>>>
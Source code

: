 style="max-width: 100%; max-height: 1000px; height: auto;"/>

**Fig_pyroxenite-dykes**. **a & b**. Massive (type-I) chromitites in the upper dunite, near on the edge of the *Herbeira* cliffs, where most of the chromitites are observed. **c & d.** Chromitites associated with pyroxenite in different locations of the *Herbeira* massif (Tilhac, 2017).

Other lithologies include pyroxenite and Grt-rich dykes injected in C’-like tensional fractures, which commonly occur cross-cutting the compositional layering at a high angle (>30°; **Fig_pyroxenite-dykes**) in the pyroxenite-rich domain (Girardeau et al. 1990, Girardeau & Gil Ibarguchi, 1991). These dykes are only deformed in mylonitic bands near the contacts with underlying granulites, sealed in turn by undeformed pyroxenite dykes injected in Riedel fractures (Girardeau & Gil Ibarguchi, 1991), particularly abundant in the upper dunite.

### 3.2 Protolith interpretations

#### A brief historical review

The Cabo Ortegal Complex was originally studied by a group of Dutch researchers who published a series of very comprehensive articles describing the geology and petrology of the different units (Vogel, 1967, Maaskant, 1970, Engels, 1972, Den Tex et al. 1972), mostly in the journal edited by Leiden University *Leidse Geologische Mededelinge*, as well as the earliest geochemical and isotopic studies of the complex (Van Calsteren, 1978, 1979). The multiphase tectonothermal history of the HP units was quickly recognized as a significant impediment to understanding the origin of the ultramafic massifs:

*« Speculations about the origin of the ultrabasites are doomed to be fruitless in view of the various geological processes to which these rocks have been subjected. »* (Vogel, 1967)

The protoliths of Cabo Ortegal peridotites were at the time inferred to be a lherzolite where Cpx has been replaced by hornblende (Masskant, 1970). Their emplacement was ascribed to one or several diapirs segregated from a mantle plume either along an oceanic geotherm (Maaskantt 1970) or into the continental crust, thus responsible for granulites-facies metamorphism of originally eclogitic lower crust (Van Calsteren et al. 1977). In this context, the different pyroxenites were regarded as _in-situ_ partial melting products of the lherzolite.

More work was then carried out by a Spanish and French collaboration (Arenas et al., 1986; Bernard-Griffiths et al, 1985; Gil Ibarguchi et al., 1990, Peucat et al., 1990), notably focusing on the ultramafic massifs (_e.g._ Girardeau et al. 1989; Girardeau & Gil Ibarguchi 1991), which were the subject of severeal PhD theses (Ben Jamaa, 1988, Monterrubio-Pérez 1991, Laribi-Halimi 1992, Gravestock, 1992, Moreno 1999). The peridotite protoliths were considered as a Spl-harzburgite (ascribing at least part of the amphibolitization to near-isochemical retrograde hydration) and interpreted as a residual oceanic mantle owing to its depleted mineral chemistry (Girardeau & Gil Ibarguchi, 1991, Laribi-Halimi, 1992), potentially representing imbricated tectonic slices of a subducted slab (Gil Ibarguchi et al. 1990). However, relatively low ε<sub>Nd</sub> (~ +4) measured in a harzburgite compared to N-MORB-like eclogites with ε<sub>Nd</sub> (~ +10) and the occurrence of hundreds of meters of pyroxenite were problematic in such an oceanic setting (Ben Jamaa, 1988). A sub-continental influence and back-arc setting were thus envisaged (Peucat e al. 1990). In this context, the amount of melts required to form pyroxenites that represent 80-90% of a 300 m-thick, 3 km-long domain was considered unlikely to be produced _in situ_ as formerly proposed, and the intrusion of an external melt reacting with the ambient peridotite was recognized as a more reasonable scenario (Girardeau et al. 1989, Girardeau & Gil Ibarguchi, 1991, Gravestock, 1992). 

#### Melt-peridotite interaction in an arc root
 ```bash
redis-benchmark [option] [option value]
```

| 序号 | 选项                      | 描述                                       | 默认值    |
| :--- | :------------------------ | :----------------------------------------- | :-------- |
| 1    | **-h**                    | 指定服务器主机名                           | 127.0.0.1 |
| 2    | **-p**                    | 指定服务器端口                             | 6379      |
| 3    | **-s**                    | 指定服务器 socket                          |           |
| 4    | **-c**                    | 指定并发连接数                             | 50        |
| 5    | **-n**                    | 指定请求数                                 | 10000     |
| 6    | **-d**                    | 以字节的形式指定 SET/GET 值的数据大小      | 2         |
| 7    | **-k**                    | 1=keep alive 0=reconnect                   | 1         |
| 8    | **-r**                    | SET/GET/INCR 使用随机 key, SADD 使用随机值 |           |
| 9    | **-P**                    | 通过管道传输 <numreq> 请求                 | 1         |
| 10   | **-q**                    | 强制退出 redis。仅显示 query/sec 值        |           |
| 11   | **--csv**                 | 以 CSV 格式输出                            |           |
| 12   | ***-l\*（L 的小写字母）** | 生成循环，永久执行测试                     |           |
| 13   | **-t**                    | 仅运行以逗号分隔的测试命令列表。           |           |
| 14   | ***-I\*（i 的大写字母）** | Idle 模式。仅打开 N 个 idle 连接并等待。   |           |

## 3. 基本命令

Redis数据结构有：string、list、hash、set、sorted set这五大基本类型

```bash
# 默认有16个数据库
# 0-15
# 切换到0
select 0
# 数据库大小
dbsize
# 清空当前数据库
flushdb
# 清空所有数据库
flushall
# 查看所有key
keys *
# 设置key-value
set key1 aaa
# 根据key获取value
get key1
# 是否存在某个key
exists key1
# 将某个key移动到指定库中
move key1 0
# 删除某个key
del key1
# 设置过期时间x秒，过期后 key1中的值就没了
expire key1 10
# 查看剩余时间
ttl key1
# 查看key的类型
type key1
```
<<<
### PROBLEM TO WORK ON
The required output is the stretch of entries above from the line containing "The Cabo Ortegal" through the line containing "Speculations about the", reproduced exactly.

### SOLUTION TO THIS EXERCISE
The Cabo Ortegal Complex was originally studied by a group of Dutch researchers who published a series of very comprehensive articles describing the geology and petrology of the different units (Vogel, 1967, Maaskant, 1970, Engels, 1972, Den Tex et al. 1972), mostly in the journal edited by Leiden University *Leidse Geologische Mededelinge*, as well as the earliest geochemical and isotopic studies of the complex (Van Calsteren, 1978, 1979). The multiphase tectonothermal history of the HP units was quickly recognized as a significant impediment to understanding the origin of the ultramafic massifs:

*« Speculations about the origin of the ultrabasites are doomed to be fruitless in view of the various geological processes to which these rocks have been subjected. »* (Vogel, 1967)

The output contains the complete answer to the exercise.